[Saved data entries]
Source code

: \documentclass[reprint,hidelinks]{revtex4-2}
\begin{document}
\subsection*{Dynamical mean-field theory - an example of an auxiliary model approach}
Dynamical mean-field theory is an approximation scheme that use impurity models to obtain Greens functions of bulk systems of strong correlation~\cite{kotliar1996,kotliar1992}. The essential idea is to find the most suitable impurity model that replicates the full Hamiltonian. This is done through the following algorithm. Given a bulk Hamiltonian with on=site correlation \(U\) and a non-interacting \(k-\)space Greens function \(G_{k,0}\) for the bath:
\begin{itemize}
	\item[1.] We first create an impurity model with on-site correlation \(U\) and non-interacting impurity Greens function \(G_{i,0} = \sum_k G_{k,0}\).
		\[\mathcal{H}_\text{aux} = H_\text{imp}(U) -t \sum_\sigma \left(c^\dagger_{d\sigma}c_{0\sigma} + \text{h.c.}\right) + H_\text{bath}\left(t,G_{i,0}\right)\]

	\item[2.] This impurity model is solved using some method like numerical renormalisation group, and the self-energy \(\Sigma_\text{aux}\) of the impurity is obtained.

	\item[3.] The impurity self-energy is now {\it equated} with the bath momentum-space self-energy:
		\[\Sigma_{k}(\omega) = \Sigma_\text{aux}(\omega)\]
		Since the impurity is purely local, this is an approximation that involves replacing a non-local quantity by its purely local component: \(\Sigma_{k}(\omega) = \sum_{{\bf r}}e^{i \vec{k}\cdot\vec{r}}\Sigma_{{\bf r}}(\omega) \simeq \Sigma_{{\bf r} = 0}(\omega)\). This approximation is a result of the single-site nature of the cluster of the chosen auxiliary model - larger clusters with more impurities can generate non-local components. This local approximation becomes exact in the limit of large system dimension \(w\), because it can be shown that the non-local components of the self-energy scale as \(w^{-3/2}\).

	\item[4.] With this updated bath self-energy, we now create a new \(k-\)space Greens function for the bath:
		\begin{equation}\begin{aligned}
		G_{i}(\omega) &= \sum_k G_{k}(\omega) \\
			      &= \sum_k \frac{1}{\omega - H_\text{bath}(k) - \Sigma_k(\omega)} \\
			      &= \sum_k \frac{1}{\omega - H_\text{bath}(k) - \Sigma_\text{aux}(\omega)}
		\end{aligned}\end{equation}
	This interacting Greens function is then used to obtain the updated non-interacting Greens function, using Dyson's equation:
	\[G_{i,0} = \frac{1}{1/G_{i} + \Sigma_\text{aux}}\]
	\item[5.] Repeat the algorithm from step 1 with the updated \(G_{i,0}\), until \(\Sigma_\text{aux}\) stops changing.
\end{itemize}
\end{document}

• PROBLEM TO WORK ON
Out of the data above, return each line where the word "aligned" can be found.

• ANSWER TO THIS EXERCISE
		\begin{equation}\begin{aligned}
		\end{aligned}\end{equation}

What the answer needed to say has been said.